In a letter to Cuomo dated Feb. 1, Councilman Bob Holden (D-Middle Village) urged the governor to go to 50 percent immediately.
“As the Governor of this state, you have strung these hardworking restaurants and eateries along for too long, giving false hope of reinstating indoor dining, all with the perception that your decision-making is based on facts,” Holden wrote in a letter obtained from his office.
“The facts are quite clear: Nassau County, just a stone’s throw away from Queens County, is currently at 50% capacity despite their positivity rate being at 6.5%, which is higher than New York City’s 5.8%.
“I ask that you reconsider your decision to open indoor dining at 25% by February 14th and instead allow restaurants to open at 50% today. While our business owners see packed restaurants in Long Island, they consider packing their boxes and closing their establishments for good. We should all be concerned that any further damage could be the final nail in our restaurant and hospitality industry coffin.
“You hold the faith of thousands of business owners in your hand. Please do right by them and decide based on the facts that you have right in front of you. Do not let your feud with Mayor de Blasio lead to irreparable and irreversible harm to our restaurants. We count on you to do the right thing.”
Calderon said she could open at 100 percent tomorrow if she got the all-clear from authorities.
“Our two biggest days of the year are Mother’s Day and Valentine’s Day,” she said.
Queens Chamber of Commerce President and CEO Tom Grech also said 25 percent is not enough. He is calling for 50 percent indoor capacity by March 1 and 100 by St. Patrick’s Day on March 17.
“Since the start of the pandemic, we have sadly lost over 1,000 Queens-based cherished neighborhood restaurants, and the vast majority of those that haven’t closed are hanging on by a thread,” Grech said in a press release. “These small businesses have done everything asked of them to keep their employees, customers and communities safe, but between freezing temperatures making outdoor dining nearly impossible and the restrictions placed on them by government, it’s getting harder and harder for them to survive.”
Andrew Rigie, executive director of the New York City Hospitality Alliance, is concerned about the two-week wait.
“[R]estaurants are broken hearted that they need to wait two weeks until Valentine’s Day to open at only 25 percent occupancy in the city, while permitting 50% percent occupancy in dining rooms around the rest of the state where infections and hospitalization rates from Covid-19 are higher,” Rigie said in an email. “Restaurants in the city are ready to safely open now.
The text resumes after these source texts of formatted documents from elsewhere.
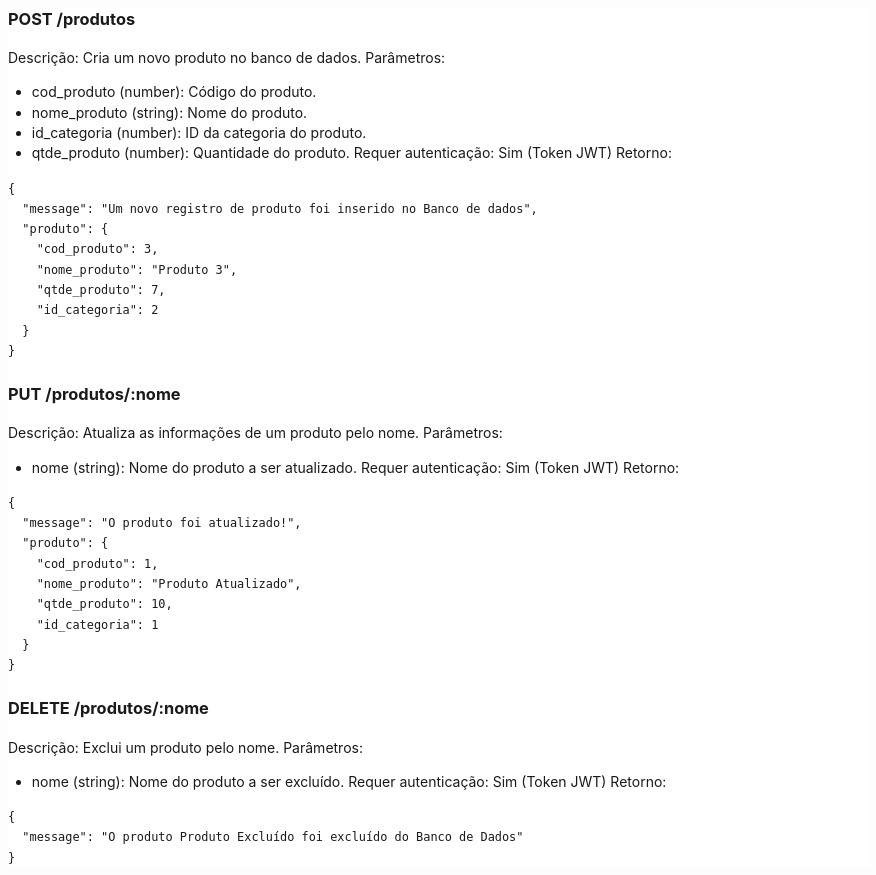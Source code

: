 ### POST /produtos
Descrição: Cria um novo produto no banco de dados.
Parâmetros:

- cod_produto (number): Código do produto.
- nome_produto (string): Nome do produto.
- id_categoria (number): ID da categoria do produto.
- qtde_produto (number): Quantidade do produto.
Requer autenticação: Sim (Token JWT)
Retorno:
```
{
  "message": "Um novo registro de produto foi inserido no Banco de dados",
  "produto": {
    "cod_produto": 3,
    "nome_produto": "Produto 3",
    "qtde_produto": 7,
    "id_categoria": 2
  }
}
```

### PUT /produtos/:nome
Descrição: Atualiza as informações de um produto pelo nome.
Parâmetros:

- nome (string): Nome do produto a ser atualizado.
Requer autenticação: Sim (Token JWT)
Retorno:
```
{
  "message": "O produto foi atualizado!",
  "produto": {
    "cod_produto": 1,
    "nome_produto": "Produto Atualizado",
    "qtde_produto": 10,
    "id_categoria": 1
  }
}
```

### DELETE /produtos/:nome
Descrição: Exclui um produto pelo nome.
Parâmetros:

- nome (string): Nome do produto a ser excluído.
Requer autenticação: Sim (Token JWT)
Retorno:
```
{
  "message": "O produto Produto Excluído foi excluído do Banco de Dados"
}
```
Unfortunately, once again the state’s standards are being applied inequitably in the five boroughs without a transparent and data-driven system for further reopening the city’s restaurant economy.”
He said the state’s actions “raise legal and moral concerns and extend unique economic challenges on the city’s battered restaurants and bars, which shed more than 140,000 jobs over the past year due to the pandemic and related restrictions.”
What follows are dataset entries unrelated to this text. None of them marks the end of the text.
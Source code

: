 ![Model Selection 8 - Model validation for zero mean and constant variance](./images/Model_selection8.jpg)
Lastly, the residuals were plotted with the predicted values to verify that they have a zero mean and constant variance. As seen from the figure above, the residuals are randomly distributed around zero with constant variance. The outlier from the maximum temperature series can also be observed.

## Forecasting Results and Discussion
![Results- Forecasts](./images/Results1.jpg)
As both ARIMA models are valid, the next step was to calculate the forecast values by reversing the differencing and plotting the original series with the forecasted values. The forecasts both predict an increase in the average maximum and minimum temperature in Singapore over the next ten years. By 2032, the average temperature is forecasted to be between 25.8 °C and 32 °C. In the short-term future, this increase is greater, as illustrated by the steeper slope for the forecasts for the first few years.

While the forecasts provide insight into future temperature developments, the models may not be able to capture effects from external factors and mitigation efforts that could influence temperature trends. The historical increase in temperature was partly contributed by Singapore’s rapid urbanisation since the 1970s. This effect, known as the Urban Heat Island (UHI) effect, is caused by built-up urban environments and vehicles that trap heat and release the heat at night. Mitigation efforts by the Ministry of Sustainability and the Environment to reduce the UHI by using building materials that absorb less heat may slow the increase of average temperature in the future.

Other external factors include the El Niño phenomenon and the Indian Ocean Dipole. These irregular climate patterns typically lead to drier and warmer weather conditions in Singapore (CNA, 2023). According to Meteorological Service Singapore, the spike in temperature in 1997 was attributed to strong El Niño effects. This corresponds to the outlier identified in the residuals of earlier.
Cuomo last week reiterated his stance that the decision must find the safest balance between Covid numbers and economic concerns.
“Twenty-five percent is better than zero,” he said. “And when the numbers say we are getting better, those numbers will go up.
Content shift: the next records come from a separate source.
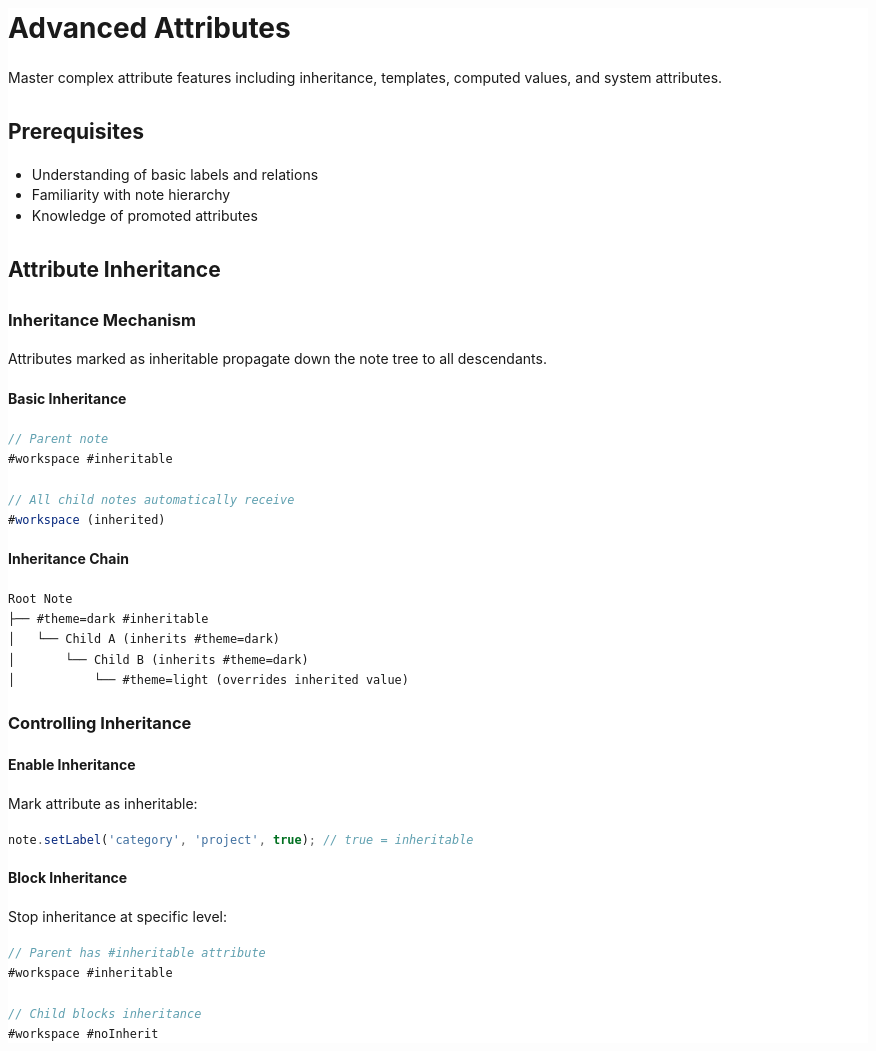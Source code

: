 # Advanced Attributes

Master complex attribute features including inheritance, templates, computed values, and system attributes.

## Prerequisites

- Understanding of basic labels and relations
- Familiarity with note hierarchy
- Knowledge of promoted attributes

## Attribute Inheritance

### Inheritance Mechanism

Attributes marked as inheritable propagate down the note tree to all descendants.

#### Basic Inheritance
```javascript
// Parent note
#workspace #inheritable

// All child notes automatically receive
#workspace (inherited)
```

#### Inheritance Chain
```
Root Note
├── #theme=dark #inheritable
│   └── Child A (inherits #theme=dark)
│       └── Child B (inherits #theme=dark)
│           └── #theme=light (overrides inherited value)
```

### Controlling Inheritance

#### Enable Inheritance
Mark attribute as inheritable:
```javascript
note.setLabel('category', 'project', true); // true = inheritable
```

#### Block Inheritance
Stop inheritance at specific level:
```javascript
// Parent has #inheritable attribute
#workspace #inheritable

// Child blocks inheritance
#workspace #noInherit
```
“I understand every business wants to do more. You can’t find a restaurant that doesn’t want to be open 100 percent; a theater that doesn’t want to be at 100 percent. That’s every business in the state; every business in the country. In every country in the world.”
Cuomo also said people need to feel things are safe before they return.
“I could say tomorrow that movie theaters could operate at 100 percent, but I don’t think people would come,” he said. “They need to feel that it’s safe.”